*** Opening Supplied material ***

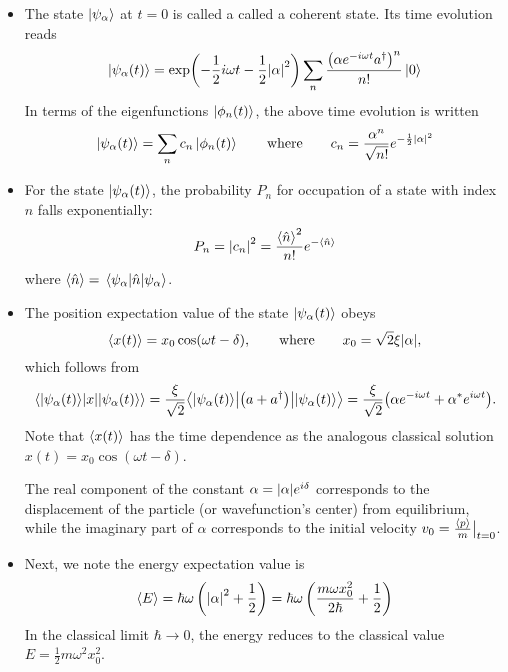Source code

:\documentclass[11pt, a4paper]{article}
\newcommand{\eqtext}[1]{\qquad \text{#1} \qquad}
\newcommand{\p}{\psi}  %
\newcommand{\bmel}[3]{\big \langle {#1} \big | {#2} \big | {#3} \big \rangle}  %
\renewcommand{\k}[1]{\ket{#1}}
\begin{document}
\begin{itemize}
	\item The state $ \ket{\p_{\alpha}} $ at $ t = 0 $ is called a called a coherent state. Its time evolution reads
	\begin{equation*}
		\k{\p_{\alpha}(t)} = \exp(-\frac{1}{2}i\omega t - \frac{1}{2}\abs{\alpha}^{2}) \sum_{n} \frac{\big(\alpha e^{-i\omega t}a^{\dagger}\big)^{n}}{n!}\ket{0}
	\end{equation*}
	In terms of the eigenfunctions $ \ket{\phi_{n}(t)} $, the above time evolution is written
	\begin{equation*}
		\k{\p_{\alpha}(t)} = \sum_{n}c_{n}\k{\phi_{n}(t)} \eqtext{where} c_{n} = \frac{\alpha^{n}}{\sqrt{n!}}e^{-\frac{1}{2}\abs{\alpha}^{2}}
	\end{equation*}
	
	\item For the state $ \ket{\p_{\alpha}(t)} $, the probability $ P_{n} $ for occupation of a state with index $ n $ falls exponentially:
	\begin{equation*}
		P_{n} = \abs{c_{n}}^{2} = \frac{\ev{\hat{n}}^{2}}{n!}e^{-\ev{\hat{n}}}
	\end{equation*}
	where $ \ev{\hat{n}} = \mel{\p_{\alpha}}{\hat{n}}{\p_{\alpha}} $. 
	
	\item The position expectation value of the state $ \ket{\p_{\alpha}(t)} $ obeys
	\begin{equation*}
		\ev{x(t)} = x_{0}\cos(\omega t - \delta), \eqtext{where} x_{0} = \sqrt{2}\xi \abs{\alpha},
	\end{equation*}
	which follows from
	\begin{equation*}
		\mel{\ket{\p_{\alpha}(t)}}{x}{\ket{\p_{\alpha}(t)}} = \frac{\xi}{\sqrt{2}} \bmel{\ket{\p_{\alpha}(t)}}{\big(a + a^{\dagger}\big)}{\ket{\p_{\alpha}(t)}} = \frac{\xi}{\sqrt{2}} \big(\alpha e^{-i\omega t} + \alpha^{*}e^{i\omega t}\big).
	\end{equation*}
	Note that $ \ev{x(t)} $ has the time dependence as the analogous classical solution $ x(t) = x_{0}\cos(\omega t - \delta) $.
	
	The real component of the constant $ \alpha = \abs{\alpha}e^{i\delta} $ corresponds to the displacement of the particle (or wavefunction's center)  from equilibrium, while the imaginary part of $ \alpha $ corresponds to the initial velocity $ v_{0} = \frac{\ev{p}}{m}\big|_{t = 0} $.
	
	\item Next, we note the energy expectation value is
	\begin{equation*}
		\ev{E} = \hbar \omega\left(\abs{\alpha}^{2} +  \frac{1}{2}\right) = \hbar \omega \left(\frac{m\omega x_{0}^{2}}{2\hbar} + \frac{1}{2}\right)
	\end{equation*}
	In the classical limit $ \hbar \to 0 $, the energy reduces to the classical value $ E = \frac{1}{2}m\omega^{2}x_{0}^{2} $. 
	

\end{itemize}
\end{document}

*** Closing Supplied material ***

Goal of the exercise: Go through the entries above and print each one exactly, minus the pictures.

Task solution:
Source code

:\documentclass[11pt, a4paper]{article}
\newcommand{\eqtext}[1]{\qquad \text{#1} \qquad}
\newcommand{\p}{\psi}  %
\newcommand{\bmel}[3]{\big \langle {#1} \big | {#2} \big | {#3} \big \rangle}  %
\renewcommand{\k}[1]{\ket{#1}}
\begin{document}
\begin{itemize}
	\item The state $ \ket{\p_{\alpha}} $ at $ t = 0 $ is called a called a coherent state. Its time evolution reads
	\begin{equation*}
		\k{\p_{\alpha}(t)} = \exp(-\frac{1}{2}i\omega t - \frac{1}{2}\abs{\alpha}^{2}) \sum_{n} \frac{\big(\alpha e^{-i\omega t}a^{\dagger}\big)^{n}}{n!}\ket{0}
	\end{equation*}
	In terms of the eigenfunctions $ \ket{\phi_{n}(t)} $, the above time evolution is written
	\begin{equation*}
		\k{\p_{\alpha}(t)} = \sum_{n}c_{n}\k{\phi_{n}(t)} \eqtext{where} c_{n} = \frac{\alpha^{n}}{\sqrt{n!}}e^{-\frac{1}{2}\abs{\alpha}^{2}}
	\end{equation*}
	
	\item For the state $ \ket{\p_{\alpha}(t)} $, the probability $ P_{n} $ for occupation of a state with index $ n $ falls exponentially:
	\begin{equation*}
		P_{n} = \abs{c_{n}}^{2} = \frac{\ev{\hat{n}}^{2}}{n!}e^{-\ev{\hat{n}}}
	\end{equation*}
	where $ \ev{\hat{n}} = \mel{\p_{\alpha}}{\hat{n}}{\p_{\alpha}} $. 
	
	\item The position expectation value of the state $ \ket{\p_{\alpha}(t)} $ obeys
	\begin{equation*}
		\ev{x(t)} = x_{0}\cos(\omega t - \delta), \eqtext{where} x_{0} = \sqrt{2}\xi \abs{\alpha},
	\end{equation*}
	which follows from
	\begin{equation*}
		\mel{\ket{\p_{\alpha}(t)}}{x}{\ket{\p_{\alpha}(t)}} = \frac{\xi}{\sqrt{2}} \bmel{\ket{\p_{\alpha}(t)}}{\big(a + a^{\dagger}\big)}{\ket{\p_{\alpha}(t)}} = \frac{\xi}{\sqrt{2}} \big(\alpha e^{-i\omega t} + \alpha^{*}e^{i\omega t}\big).
	\end{equation*}
	Note that $ \ev{x(t)} $ has the time dependence as the analogous classical solution $ x(t) = x_{0}\cos(\omega t - \delta) $.
	
	The real component of the constant $ \alpha = \abs{\alpha}e^{i\delta} $ corresponds to the displacement of the particle (or wavefunction's center)  from equilibrium, while the imaginary part of $ \alpha $ corresponds to the initial velocity $ v_{0} = \frac{\ev{p}}{m}\big|_{t = 0} $.
	
	\item Next, we note the energy expectation value is
	\begin{equation*}
		\ev{E} = \hbar \omega\left(\abs{\alpha}^{2} +  \frac{1}{2}\right) = \hbar \omega \left(\frac{m\omega x_{0}^{2}}{2\hbar} + \frac{1}{2}\right)
	\end{equation*}
	In the classical limit $ \hbar \to 0 $, the energy reduces to the classical value $ E = \frac{1}{2}m\omega^{2}x_{0}^{2} $. 
	

\end{itemize}
\end{document}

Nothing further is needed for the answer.